[[ RECORDED INFORMATION open ]]

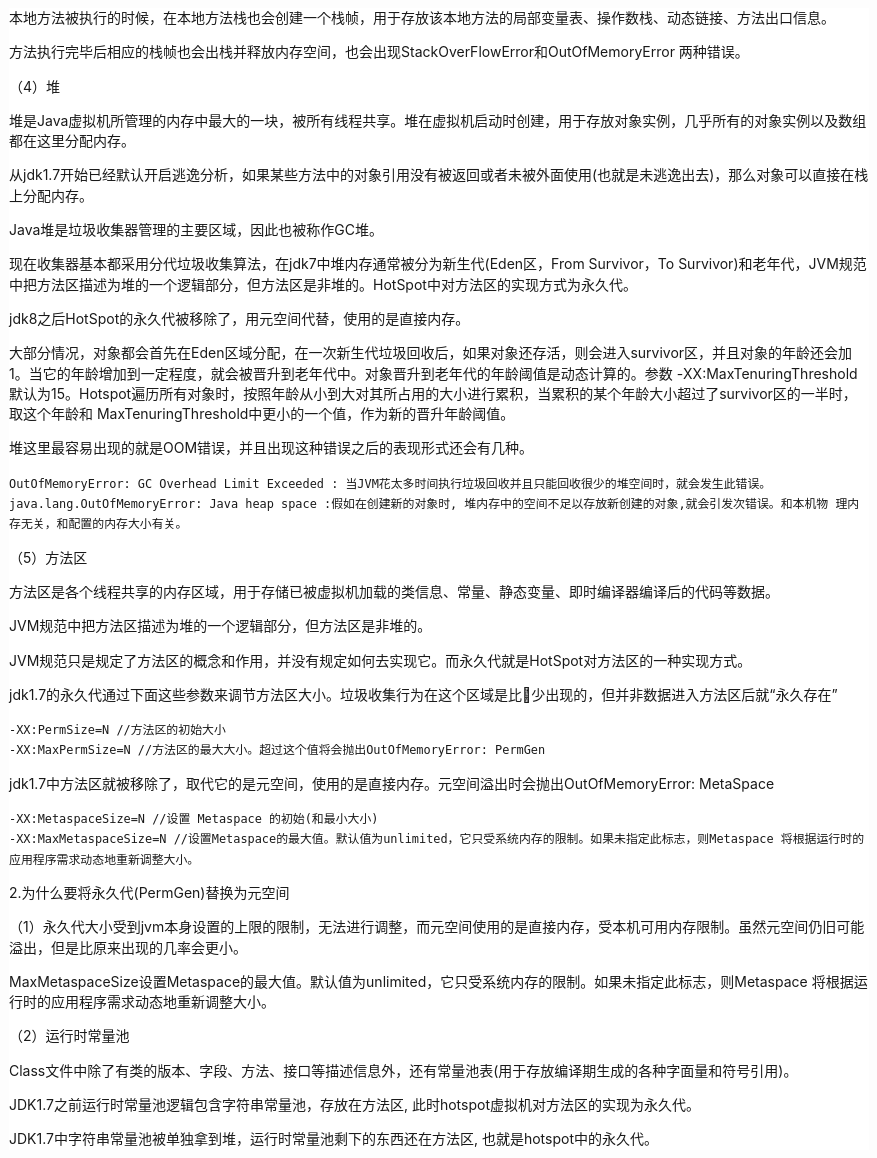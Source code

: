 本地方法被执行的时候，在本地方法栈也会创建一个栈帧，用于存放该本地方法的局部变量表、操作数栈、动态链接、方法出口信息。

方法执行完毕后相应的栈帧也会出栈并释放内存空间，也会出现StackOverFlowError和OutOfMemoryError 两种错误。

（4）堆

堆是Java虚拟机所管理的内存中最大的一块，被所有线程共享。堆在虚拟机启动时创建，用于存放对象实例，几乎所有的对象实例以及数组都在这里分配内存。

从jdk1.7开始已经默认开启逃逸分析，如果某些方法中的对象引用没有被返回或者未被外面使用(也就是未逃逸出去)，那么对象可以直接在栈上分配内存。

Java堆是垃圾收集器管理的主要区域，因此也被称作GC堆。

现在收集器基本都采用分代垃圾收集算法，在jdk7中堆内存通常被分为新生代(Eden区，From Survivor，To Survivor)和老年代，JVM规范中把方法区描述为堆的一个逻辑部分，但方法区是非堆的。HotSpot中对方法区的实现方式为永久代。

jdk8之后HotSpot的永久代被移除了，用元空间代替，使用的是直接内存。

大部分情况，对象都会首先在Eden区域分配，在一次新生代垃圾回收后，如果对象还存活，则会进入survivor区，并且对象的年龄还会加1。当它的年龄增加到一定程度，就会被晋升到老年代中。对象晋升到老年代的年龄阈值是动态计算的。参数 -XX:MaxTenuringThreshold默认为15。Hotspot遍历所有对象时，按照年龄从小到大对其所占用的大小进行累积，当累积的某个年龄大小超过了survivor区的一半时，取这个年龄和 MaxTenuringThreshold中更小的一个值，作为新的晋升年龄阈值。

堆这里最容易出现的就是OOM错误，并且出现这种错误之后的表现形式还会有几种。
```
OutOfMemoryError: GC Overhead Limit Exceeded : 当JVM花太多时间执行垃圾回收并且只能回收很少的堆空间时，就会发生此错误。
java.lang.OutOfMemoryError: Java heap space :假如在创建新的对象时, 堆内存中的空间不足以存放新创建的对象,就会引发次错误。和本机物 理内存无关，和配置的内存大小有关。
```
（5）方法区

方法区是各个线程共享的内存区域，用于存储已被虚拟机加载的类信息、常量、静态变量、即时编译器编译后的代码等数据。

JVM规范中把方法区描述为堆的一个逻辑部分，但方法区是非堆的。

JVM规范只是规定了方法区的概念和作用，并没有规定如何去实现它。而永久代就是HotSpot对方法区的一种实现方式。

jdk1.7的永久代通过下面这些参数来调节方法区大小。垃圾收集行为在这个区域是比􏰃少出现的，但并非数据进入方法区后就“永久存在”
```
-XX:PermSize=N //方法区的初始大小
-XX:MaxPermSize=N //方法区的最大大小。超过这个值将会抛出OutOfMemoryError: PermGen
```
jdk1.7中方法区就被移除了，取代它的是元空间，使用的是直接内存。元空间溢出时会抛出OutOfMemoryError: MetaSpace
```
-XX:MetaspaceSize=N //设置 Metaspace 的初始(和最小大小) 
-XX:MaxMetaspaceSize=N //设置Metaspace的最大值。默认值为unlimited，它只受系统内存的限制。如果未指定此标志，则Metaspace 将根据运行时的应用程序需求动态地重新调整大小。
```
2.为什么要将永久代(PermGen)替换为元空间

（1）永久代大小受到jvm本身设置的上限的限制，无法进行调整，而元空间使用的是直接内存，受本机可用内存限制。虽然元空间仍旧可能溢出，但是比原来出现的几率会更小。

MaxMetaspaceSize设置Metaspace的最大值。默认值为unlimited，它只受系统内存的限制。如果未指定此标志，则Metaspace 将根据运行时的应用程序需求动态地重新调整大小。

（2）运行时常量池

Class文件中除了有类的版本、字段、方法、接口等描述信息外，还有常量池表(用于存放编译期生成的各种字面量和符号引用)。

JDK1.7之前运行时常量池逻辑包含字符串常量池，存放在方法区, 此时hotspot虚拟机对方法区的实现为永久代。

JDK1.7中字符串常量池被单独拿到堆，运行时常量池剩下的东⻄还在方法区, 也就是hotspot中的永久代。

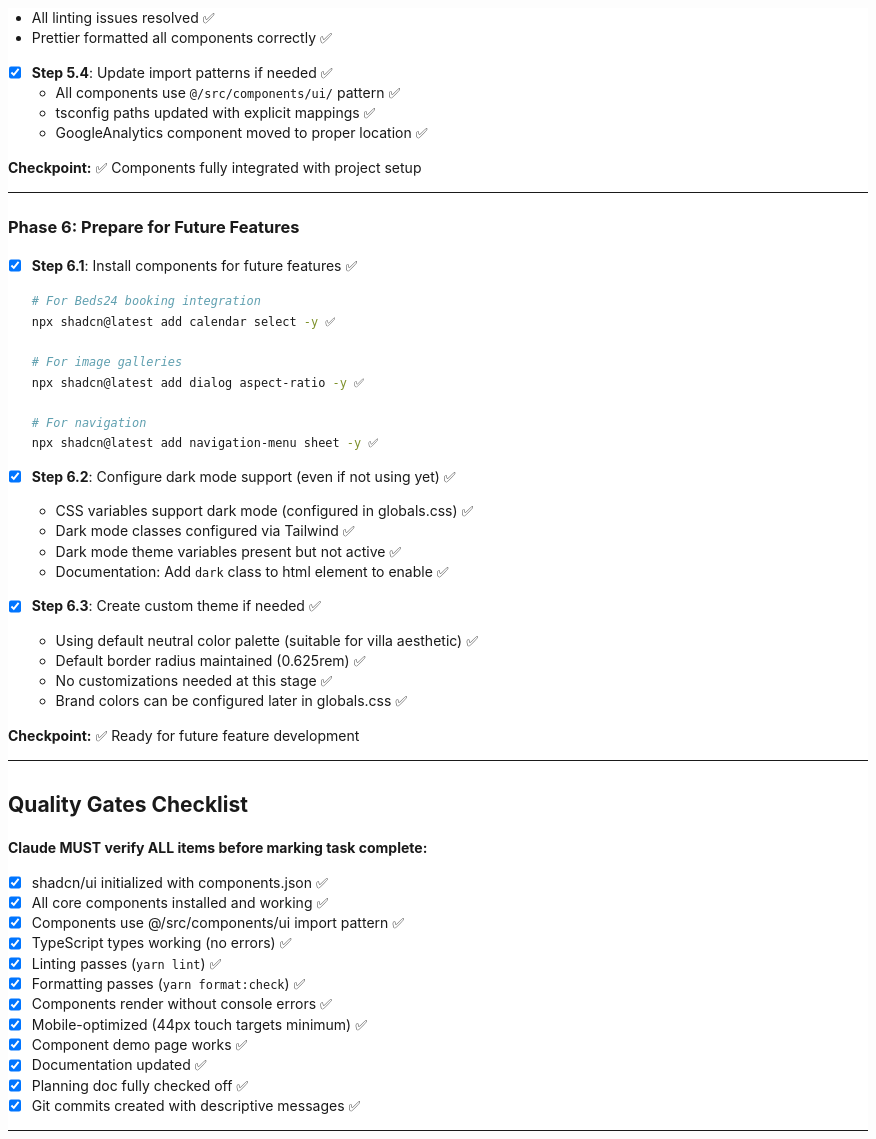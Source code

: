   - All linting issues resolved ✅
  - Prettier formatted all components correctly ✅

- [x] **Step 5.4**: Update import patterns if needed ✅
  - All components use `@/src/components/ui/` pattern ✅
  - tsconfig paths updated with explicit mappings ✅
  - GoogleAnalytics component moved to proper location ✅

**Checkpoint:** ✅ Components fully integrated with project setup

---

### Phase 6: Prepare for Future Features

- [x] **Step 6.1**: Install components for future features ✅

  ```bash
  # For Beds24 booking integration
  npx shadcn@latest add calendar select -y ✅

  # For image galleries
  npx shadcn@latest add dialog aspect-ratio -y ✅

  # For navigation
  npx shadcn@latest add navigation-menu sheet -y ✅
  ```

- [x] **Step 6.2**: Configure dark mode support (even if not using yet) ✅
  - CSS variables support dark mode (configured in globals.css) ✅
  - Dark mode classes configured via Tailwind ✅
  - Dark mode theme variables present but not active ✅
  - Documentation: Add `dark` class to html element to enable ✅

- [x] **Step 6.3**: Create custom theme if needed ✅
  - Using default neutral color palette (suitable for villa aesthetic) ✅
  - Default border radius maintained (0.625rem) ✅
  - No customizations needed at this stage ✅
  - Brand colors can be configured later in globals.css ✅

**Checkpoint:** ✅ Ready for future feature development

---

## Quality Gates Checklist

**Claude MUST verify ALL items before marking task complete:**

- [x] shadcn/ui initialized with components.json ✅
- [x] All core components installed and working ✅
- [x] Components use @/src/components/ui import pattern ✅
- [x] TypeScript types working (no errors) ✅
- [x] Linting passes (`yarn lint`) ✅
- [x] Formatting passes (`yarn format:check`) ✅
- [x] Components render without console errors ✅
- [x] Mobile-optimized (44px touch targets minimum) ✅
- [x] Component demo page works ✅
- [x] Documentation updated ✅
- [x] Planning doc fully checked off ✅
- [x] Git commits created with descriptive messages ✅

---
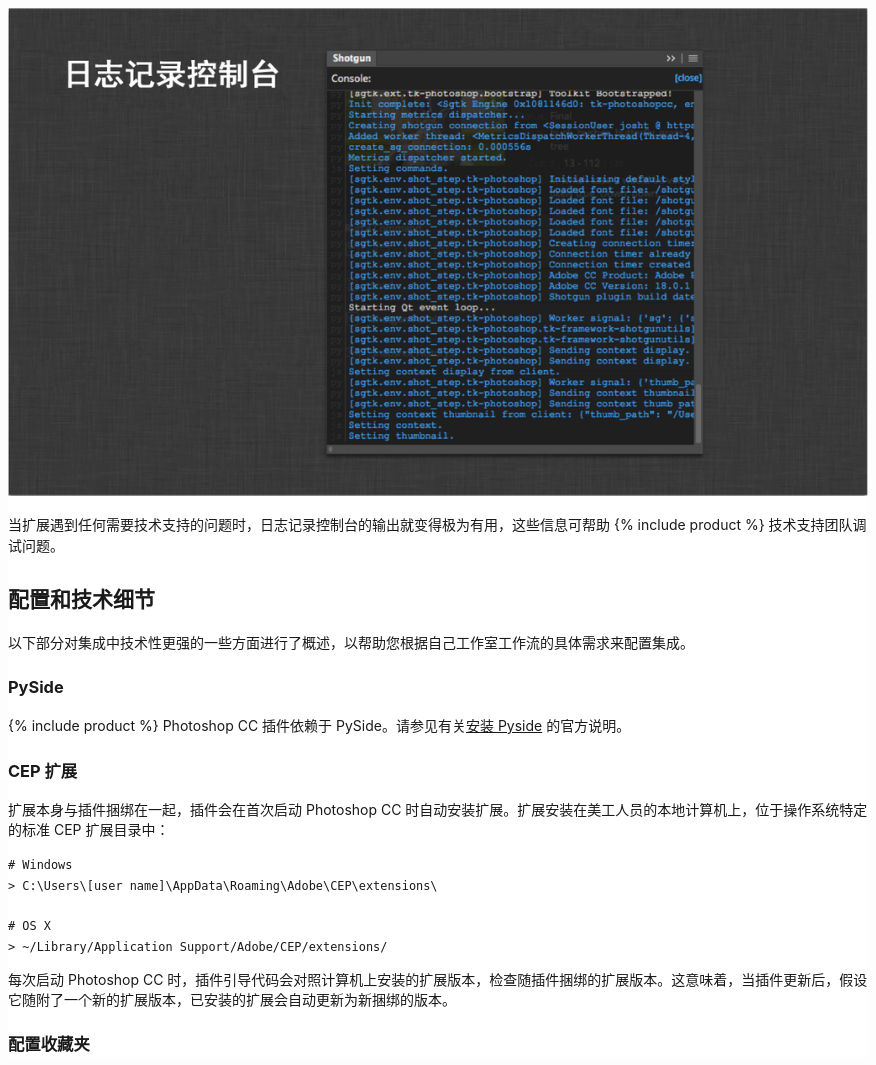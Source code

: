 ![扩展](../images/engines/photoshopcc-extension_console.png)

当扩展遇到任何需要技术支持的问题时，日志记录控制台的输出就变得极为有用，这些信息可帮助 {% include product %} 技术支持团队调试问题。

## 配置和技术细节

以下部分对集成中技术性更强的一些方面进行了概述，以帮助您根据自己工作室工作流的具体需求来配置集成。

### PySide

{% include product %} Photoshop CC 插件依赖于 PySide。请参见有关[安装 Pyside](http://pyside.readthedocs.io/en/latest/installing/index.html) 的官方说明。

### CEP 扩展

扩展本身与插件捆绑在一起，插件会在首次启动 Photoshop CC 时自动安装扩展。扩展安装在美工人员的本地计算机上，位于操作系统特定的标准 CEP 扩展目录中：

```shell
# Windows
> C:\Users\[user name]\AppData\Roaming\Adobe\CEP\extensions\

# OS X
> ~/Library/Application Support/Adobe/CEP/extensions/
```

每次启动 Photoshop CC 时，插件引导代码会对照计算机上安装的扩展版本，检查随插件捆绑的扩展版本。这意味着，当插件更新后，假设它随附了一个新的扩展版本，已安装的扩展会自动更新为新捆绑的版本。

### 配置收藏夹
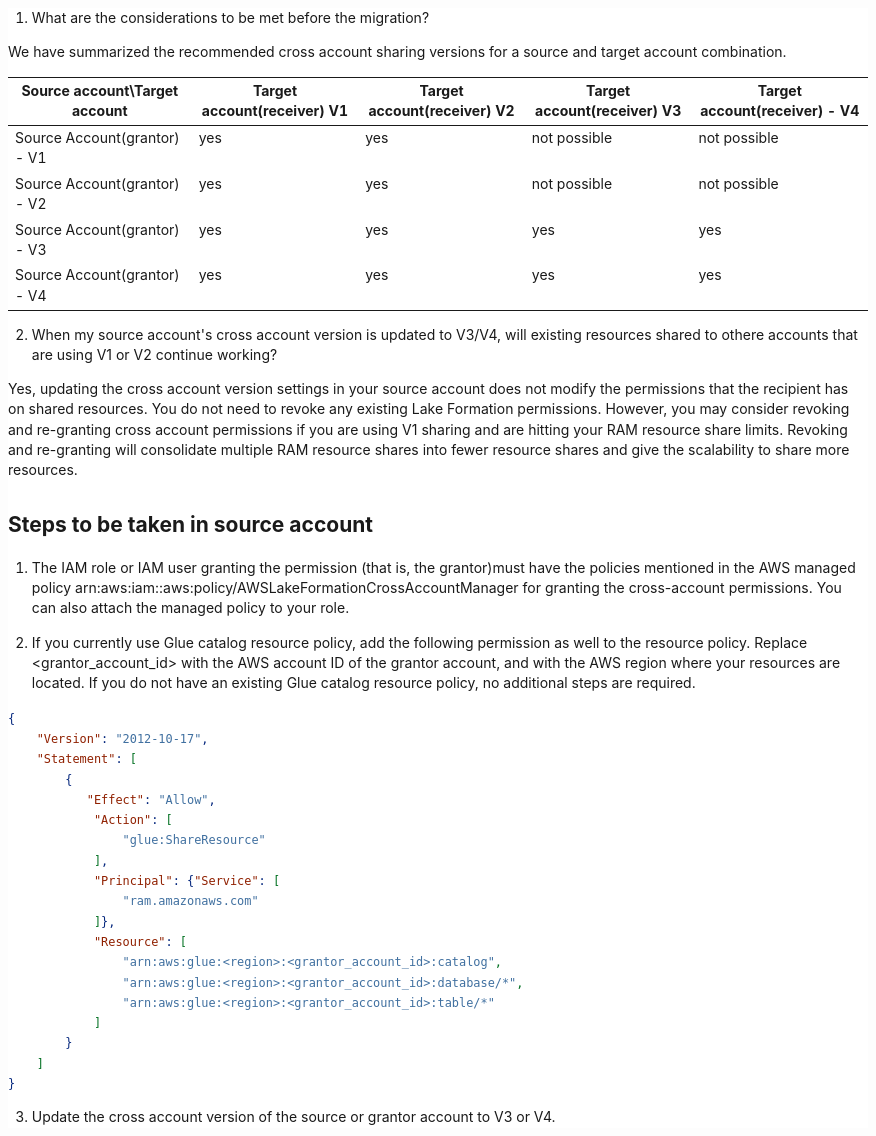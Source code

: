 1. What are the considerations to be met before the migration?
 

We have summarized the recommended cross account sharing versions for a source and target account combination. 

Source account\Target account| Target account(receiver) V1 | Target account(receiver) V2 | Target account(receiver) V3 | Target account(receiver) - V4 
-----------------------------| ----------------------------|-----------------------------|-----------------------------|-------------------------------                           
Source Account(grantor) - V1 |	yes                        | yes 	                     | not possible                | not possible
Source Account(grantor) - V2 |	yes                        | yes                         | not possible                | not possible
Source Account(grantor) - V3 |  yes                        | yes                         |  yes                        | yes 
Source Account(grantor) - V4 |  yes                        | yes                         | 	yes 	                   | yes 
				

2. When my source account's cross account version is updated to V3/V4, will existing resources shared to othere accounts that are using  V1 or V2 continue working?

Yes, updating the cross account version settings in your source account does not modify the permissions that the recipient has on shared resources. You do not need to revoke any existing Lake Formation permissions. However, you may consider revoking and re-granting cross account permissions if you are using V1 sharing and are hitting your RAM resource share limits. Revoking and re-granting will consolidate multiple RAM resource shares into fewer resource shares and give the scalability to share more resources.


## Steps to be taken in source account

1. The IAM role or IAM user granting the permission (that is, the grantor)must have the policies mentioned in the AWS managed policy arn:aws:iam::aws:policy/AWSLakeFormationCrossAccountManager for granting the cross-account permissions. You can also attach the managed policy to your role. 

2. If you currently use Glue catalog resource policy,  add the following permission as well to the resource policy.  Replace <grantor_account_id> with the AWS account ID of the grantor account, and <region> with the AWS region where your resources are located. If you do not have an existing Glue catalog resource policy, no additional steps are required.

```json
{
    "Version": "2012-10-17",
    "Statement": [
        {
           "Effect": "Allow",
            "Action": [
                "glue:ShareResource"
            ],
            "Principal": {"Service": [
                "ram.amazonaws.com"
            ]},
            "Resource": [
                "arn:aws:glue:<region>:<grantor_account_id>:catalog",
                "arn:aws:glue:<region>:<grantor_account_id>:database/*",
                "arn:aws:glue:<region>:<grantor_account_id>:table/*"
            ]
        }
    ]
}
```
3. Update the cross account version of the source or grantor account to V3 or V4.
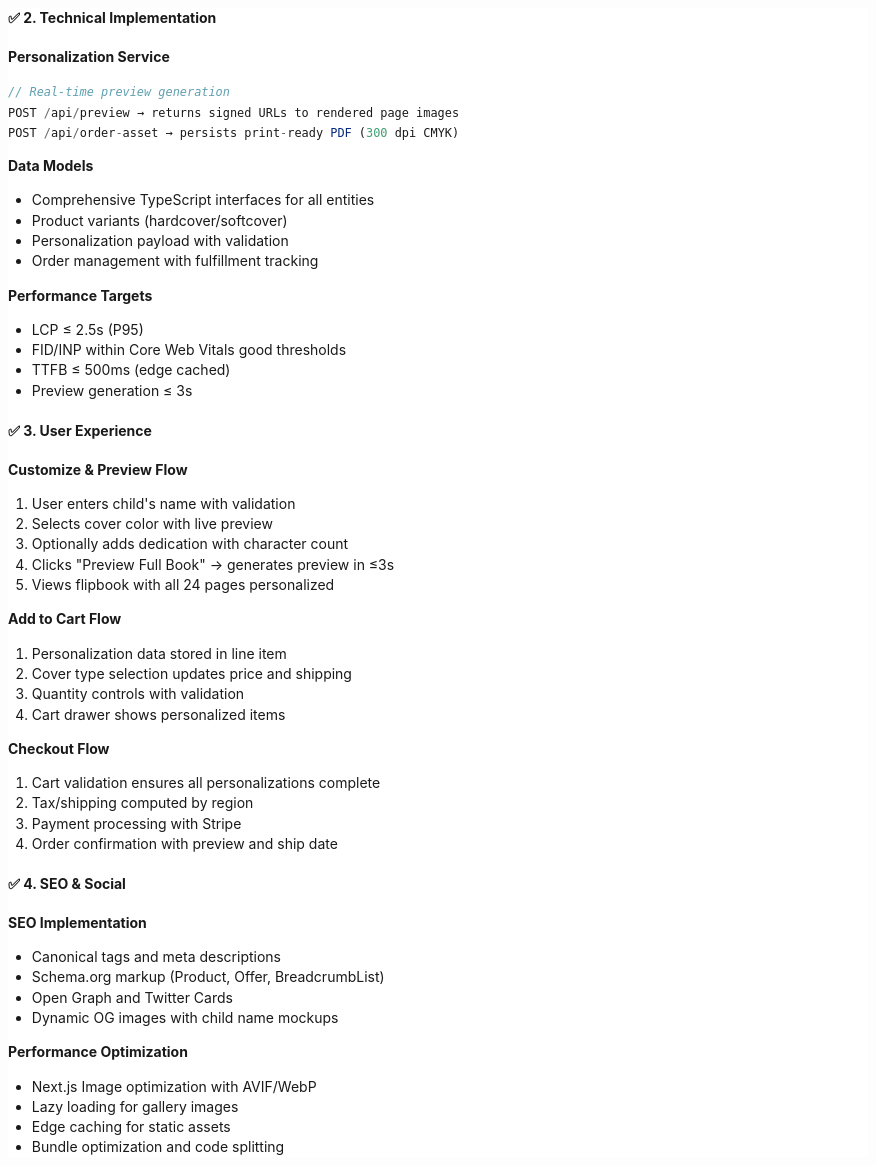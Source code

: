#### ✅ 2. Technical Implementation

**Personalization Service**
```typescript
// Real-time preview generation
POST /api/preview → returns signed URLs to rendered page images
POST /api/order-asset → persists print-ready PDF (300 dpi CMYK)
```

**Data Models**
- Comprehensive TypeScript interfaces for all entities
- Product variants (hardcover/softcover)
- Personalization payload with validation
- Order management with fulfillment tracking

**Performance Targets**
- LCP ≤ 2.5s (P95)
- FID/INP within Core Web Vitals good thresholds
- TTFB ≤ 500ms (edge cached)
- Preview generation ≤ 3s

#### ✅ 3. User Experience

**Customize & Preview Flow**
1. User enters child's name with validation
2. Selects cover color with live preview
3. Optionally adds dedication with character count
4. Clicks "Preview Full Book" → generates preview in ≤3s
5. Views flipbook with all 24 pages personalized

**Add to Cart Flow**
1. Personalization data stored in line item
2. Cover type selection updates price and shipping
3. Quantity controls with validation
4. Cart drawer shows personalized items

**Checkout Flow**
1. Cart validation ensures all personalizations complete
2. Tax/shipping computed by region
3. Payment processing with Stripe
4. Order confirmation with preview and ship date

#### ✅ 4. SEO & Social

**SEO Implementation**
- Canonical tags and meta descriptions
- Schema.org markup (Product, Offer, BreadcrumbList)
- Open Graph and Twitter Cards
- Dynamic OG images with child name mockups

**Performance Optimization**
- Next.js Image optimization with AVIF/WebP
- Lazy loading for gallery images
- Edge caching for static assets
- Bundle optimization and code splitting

[[ RECORDED INFORMATION closed ]]

TASK OBJECTIVE:
Above, find the line with "marking task complete:**"; copy it and every line down to the line with "We have summarized", exactly and both included, but no pictures.

COMPLETED EXERCISE:
**Claude MUST verify ALL items before marking task complete:**

- [x] shadcn/ui initialized with components.json ✅
- [x] All core components installed and working ✅
- [x] Components use @/src/components/ui import pattern ✅
- [x] TypeScript types working (no errors) ✅
- [x] Linting passes (`yarn lint`) ✅
- [x] Formatting passes (`yarn format:check`) ✅
- [x] Components render without console errors ✅
- [x] Mobile-optimized (44px touch targets minimum) ✅
- [x] Component demo page works ✅
- [x] Documentation updated ✅
- [x] Planning doc fully checked off ✅
- [x] Git commits created with descriptive messages ✅

---
Source code

: ![扩展](../images/engines/photoshopcc-extension_console.png)

当扩展遇到任何需要技术支持的问题时，日志记录控制台的输出就变得极为有用，这些信息可帮助 {% include product %} 技术支持团队调试问题。

## 配置和技术细节

以下部分对集成中技术性更强的一些方面进行了概述，以帮助您根据自己工作室工作流的具体需求来配置集成。

### PySide

{% include product %} Photoshop CC 插件依赖于 PySide。请参见有关[安装 Pyside](http://pyside.readthedocs.io/en/latest/installing/index.html) 的官方说明。

### CEP 扩展

扩展本身与插件捆绑在一起，插件会在首次启动 Photoshop CC 时自动安装扩展。扩展安装在美工人员的本地计算机上，位于操作系统特定的标准 CEP 扩展目录中：

```shell
# Windows
> C:\Users\[user name]\AppData\Roaming\Adobe\CEP\extensions\

# OS X
> ~/Library/Application Support/Adobe/CEP/extensions/
```

每次启动 Photoshop CC 时，插件引导代码会对照计算机上安装的扩展版本，检查随插件捆绑的扩展版本。这意味着，当插件更新后，假设它随附了一个新的扩展版本，已安装的扩展会自动更新为新捆绑的版本。

### 配置收藏夹
Source code

: 1. What are the considerations to be met before the migration?
 

We have summarized the recommended cross account sharing versions for a source and target account combination. 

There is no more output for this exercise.